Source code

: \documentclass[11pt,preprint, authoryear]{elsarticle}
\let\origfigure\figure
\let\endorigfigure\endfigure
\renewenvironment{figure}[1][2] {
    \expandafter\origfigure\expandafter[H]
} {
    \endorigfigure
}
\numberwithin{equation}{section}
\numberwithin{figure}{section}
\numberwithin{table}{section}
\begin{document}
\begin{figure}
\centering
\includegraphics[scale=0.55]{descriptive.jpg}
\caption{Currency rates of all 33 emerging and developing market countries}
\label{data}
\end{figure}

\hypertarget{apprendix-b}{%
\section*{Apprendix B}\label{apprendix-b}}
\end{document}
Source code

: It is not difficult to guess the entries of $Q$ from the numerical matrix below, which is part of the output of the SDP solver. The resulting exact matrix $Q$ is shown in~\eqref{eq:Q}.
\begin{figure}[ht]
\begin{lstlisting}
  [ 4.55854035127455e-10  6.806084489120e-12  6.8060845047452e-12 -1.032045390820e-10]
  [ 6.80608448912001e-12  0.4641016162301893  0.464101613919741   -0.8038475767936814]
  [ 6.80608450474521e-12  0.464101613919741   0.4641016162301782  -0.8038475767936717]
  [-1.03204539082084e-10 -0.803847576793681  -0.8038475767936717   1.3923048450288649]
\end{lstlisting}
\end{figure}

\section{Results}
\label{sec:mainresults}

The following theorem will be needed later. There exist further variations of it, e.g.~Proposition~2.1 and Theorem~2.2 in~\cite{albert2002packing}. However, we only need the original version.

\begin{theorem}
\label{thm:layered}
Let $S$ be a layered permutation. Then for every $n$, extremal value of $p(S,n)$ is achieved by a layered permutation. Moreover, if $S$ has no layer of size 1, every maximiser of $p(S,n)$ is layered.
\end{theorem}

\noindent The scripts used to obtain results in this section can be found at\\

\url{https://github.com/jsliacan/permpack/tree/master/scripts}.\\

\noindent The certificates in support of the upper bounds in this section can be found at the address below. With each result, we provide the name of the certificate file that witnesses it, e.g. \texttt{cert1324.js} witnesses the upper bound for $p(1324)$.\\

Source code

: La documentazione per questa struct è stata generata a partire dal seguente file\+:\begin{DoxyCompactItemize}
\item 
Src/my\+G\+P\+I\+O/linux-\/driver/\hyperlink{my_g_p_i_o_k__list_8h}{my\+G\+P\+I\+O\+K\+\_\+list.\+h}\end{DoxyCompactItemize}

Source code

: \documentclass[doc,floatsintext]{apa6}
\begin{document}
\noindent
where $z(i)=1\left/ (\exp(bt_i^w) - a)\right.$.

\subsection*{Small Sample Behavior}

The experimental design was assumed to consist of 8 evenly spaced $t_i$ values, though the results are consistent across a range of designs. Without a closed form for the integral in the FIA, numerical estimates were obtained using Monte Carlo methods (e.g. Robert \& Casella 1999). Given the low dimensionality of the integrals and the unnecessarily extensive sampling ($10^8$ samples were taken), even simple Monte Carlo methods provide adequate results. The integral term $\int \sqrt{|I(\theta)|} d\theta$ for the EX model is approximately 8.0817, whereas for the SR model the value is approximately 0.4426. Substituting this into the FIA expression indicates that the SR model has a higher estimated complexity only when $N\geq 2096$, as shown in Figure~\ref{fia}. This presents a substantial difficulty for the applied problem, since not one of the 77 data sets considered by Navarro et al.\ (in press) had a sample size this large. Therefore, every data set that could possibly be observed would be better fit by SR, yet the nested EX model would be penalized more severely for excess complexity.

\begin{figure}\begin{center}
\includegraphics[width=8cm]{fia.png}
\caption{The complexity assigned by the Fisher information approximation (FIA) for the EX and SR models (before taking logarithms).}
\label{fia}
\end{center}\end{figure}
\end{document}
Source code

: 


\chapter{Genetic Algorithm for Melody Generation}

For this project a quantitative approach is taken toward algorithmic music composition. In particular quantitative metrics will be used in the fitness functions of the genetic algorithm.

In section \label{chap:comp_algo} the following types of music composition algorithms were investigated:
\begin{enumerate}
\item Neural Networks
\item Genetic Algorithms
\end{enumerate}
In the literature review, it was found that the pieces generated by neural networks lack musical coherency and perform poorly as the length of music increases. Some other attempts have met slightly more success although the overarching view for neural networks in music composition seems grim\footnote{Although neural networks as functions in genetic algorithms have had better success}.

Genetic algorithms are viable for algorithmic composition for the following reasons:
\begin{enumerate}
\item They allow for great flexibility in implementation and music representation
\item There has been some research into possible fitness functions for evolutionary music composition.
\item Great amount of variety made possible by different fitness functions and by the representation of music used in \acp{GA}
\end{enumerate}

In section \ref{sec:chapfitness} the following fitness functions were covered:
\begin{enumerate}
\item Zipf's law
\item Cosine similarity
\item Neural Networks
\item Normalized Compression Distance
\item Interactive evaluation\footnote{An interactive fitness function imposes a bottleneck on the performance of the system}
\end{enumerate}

Task item :: From the data above, reproduce word for word the lines running from the line with "Algorithm for Melody" to the line with "and music representation", ends included.

Answer box ::
\chapter{Genetic Algorithm for Melody Generation}

For this project a quantitative approach is taken toward algorithmic music composition. In particular quantitative metrics will be used in the fitness functions of the genetic algorithm.

In section \label{chap:comp_algo} the following types of music composition algorithms were investigated:
\begin{enumerate}
\item Neural Networks
\item Genetic Algorithms
\end{enumerate}
In the literature review, it was found that the pieces generated by neural networks lack musical coherency and perform poorly as the length of music increases. Some other attempts have met slightly more success although the overarching view for neural networks in music composition seems grim\footnote{Although neural networks as functions in genetic algorithms have had better success}.

Genetic algorithms are viable for algorithmic composition for the following reasons:
\begin{enumerate}
\item They allow for great flexibility in implementation and music representation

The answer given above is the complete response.